» Source texts of formatted documents:
/---

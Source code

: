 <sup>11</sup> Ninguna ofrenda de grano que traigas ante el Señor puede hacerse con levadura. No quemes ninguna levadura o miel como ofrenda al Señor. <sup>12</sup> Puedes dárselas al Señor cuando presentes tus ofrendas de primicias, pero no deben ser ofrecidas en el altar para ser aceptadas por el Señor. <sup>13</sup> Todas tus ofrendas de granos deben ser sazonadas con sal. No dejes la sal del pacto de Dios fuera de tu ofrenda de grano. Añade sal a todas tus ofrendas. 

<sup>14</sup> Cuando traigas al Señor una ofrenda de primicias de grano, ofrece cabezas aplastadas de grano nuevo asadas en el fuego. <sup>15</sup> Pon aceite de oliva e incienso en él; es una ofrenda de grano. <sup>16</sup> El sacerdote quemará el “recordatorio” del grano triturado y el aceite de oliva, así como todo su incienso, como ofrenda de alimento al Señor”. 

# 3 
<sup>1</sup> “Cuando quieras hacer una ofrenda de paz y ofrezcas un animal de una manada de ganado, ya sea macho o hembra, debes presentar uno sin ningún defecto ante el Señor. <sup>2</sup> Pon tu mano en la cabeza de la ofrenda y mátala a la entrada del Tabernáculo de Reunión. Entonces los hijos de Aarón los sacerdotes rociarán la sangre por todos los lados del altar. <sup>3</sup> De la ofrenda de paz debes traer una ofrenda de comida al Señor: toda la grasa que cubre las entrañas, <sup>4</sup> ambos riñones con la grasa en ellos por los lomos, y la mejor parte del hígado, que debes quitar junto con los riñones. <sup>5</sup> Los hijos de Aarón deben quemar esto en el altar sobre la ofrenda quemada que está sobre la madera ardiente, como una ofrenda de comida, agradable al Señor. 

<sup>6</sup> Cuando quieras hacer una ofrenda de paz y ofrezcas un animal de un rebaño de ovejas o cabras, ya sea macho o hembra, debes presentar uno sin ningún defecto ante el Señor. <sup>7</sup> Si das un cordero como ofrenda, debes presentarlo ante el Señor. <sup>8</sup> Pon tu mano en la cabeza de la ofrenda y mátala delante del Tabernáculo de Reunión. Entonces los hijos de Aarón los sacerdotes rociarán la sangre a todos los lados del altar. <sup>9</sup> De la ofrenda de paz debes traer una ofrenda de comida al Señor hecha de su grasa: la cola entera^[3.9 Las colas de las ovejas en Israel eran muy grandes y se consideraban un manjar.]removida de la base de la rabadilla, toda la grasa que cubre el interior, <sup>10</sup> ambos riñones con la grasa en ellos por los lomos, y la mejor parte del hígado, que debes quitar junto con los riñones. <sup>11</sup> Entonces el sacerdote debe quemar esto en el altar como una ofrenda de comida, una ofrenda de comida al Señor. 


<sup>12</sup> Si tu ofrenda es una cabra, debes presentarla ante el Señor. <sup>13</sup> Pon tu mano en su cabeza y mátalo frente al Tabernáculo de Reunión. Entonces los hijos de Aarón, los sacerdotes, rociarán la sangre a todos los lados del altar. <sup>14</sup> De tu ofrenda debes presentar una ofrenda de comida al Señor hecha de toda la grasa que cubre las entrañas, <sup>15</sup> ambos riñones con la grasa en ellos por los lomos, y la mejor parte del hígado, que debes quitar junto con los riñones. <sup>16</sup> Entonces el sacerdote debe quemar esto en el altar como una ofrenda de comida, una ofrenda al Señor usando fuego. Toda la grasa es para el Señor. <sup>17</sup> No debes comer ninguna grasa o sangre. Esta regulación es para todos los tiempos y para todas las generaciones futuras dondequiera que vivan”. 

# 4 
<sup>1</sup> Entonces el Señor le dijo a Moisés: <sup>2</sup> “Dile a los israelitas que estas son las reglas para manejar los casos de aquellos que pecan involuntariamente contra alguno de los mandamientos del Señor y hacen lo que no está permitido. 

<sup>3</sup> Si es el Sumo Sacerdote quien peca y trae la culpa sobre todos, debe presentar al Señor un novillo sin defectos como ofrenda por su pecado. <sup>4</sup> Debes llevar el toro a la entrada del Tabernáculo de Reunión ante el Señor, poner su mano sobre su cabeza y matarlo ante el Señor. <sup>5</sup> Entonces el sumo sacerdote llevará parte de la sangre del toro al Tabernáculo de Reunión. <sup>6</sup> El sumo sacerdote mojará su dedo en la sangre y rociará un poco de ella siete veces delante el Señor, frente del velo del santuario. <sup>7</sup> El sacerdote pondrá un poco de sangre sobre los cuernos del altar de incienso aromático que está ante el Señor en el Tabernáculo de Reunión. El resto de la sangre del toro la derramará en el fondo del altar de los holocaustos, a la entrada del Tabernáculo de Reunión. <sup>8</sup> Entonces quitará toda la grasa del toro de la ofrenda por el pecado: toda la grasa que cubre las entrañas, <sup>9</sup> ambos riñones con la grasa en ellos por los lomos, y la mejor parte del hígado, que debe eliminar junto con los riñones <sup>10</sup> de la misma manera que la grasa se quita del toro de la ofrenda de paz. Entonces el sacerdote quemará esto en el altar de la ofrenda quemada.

\---

» To do: Whenever the word "grano" occurs in a line above, copy that line.

» Answer to the exercise:
: <sup>11</sup> Ninguna ofrenda de grano que traigas ante el Señor puede hacerse con levadura. No quemes ninguna levadura o miel como ofrenda al Señor. <sup>12</sup> Puedes dárselas al Señor cuando presentes tus ofrendas de primicias, pero no deben ser ofrecidas en el altar para ser aceptadas por el Señor. <sup>13</sup> Todas tus ofrendas de granos deben ser sazonadas con sal. No dejes la sal del pacto de Dios fuera de tu ofrenda de grano. Añade sal a todas tus ofrendas. 
<sup>14</sup> Cuando traigas al Señor una ofrenda de primicias de grano, ofrece cabezas aplastadas de grano nuevo asadas en el fuego. <sup>15</sup> Pon aceite de oliva e incienso en él; es una ofrenda de grano. <sup>16</sup> El sacerdote quemará el “recordatorio” del grano triturado y el aceite de oliva, así como todo su incienso, como ofrenda de alimento al Señor”. 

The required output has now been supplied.